Le “nonne” del QWERTY che possono valere migliaia
Se si sale indietro nel tempo, il discorso cambia: entrano in gioco i primissimi modelli commerciali.
- Sholes and Glidden Type-Writer (1873)
- Remington No. 1 (1873)
In condizioni eccellenti, con componenti originali e documentazione, queste possono arrivare a migliaia di euro. Qui la parola chiave è una sola: autenticità.
Valori indicativi: una mappa rapida
Le cifre cambiano in base al mercato e alle aste, ma questa tabella aiuta a orientarsi.
| Modello | Valore tipico | Cosa fa la differenza |
|---|---|---|
| Lettera 22 | 500-1.000+ € | condizioni, varianti rare, custodia |
| Royal Quiet De Luxe | 100-800 € | estetica, tasti scorrevoli, completezza |
| Picht Braille | circa 1.632 € (asta) | rarità, nicchia, conservazione |
| Germania No.5 | circa 530 € (asta) | domanda collezionistica, stato |
E poi ci sono i “colpi di scena” da aste: Hammond Multiplex (circa 385 €), Mignon 3 USG (circa 420 €), Helios Klimax (circa 440 €). Non sempre sono nomi famosissimi, ma proprio per questo a volte sorprendono.
Come capire se la tua vale davvero
Se vuoi massimizzare il valore, prima di tutto resisti alla tentazione di “restaurare” in modo creativo.

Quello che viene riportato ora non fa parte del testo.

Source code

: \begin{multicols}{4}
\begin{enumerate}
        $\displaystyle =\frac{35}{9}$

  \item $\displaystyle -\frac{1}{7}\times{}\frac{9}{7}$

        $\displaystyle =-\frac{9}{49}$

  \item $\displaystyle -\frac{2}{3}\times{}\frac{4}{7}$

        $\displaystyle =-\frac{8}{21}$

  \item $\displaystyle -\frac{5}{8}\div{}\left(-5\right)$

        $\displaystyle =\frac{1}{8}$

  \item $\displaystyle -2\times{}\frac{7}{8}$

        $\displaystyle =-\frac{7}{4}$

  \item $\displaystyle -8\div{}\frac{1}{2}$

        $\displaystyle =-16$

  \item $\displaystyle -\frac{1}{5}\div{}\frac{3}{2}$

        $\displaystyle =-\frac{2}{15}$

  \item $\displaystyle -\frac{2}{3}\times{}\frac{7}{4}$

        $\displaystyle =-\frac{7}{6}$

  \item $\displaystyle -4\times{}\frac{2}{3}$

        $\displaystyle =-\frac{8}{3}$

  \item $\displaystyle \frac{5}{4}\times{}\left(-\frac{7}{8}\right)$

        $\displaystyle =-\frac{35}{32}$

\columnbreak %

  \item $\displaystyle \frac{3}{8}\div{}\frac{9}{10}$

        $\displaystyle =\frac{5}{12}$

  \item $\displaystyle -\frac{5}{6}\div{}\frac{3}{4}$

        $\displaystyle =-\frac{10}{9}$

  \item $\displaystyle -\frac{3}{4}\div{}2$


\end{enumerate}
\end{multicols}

Spesso una pulizia sbagliata o pezzi non originali abbassano l’interesse.
Checklist rapida, pratica, da fare in 10 minuti:
- I tasti scorrono bene o restano incollati?
- Il carrello scorre fluidamente?
- Ci sono ruggine, crepe, parti mancanti?

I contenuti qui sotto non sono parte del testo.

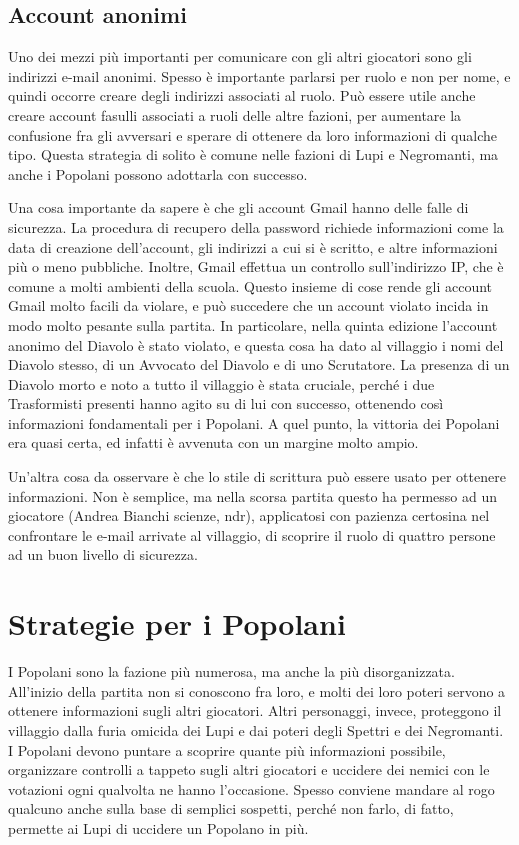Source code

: \documentclass[a4paper,10pt]{article}
\begin{document}
\subsection{Account anonimi}

Uno dei mezzi più importanti per comunicare con gli altri giocatori sono gli indirizzi e-mail anonimi. Spesso è importante parlarsi per ruolo e non per nome, e quindi occorre creare degli indirizzi associati al ruolo. Può essere utile anche creare account fasulli associati a ruoli delle altre fazioni, per aumentare la confusione fra gli avversari e sperare di ottenere da loro informazioni di qualche tipo. Questa strategia di solito è comune nelle fazioni di Lupi e Negromanti, ma anche i Popolani possono adottarla con successo.

Una cosa importante da sapere è che gli account Gmail hanno delle falle di sicurezza. La procedura di recupero della password richiede informazioni come la data di creazione dell'account, gli indirizzi a cui si è scritto, e altre informazioni più o meno pubbliche. Inoltre, Gmail effettua un controllo sull'indirizzo IP, che è comune a molti ambienti della scuola. Questo insieme di cose rende gli account Gmail molto facili da violare, e può succedere che un account violato incida in modo molto pesante sulla partita.
In particolare, nella quinta edizione l'account anonimo del Diavolo è stato violato, e questa cosa ha dato al villaggio i nomi del Diavolo stesso, di un Avvocato del Diavolo e di uno Scrutatore. La presenza di un Diavolo morto e noto a tutto il villaggio è stata cruciale, perché i due Trasformisti presenti hanno agito su di lui con successo, ottenendo così informazioni fondamentali per i Popolani. A quel punto, la vittoria dei Popolani era quasi certa, ed infatti è avvenuta con un margine molto ampio.

Un'altra cosa da osservare è che lo stile di scrittura può essere usato per ottenere informazioni. Non è semplice, ma nella scorsa partita questo ha permesso ad un giocatore (Andrea Bianchi scienze, ndr), applicatosi con pazienza certosina nel confrontare le e-mail arrivate al villaggio, di scoprire il ruolo di quattro persone ad un buon livello di sicurezza.

\section{Strategie per i Popolani}

I Popolani sono la fazione più numerosa, ma anche la più disorganizzata. All'inizio della partita non si conoscono fra loro, e molti dei loro poteri servono a ottenere informazioni sugli altri giocatori. Altri personaggi, invece, proteggono il villaggio dalla furia omicida dei Lupi e dai poteri degli Spettri e dei Negromanti.
I Popolani devono puntare a scoprire quante più informazioni possibile, organizzare controlli a tappeto sugli altri giocatori e uccidere dei nemici con le votazioni ogni qualvolta ne hanno l'occasione. Spesso conviene mandare al rogo qualcuno anche sulla base di semplici sospetti, perché non farlo, di fatto, permette ai Lupi di uccidere un Popolano in più.
\end{document}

- Hai custodia, manuali, nastri, spazzoline, accessori?
- C’è un numero di serie leggibile?
Dove si vende (e perché le aste contano)
Gli annunci online possono dare un’idea, ma le aste specializzate spesso premiano i pezzi particolari e ben documentati, perché mettono la macchina davanti a persone già pronte a competere. Se sospetti di avere un modello raro, una valutazione da esperti o piattaforme d’asta può fare la differenza tra “venduta in fretta” e “venduta bene”.
Alla fine, la verità è semplice e un po’ romantica: certe macchine non sono solo oggetti, sono piccole fabbriche di storie. E quando una storia è integra, funzionante e ben conservata, il mercato la paga volentieri.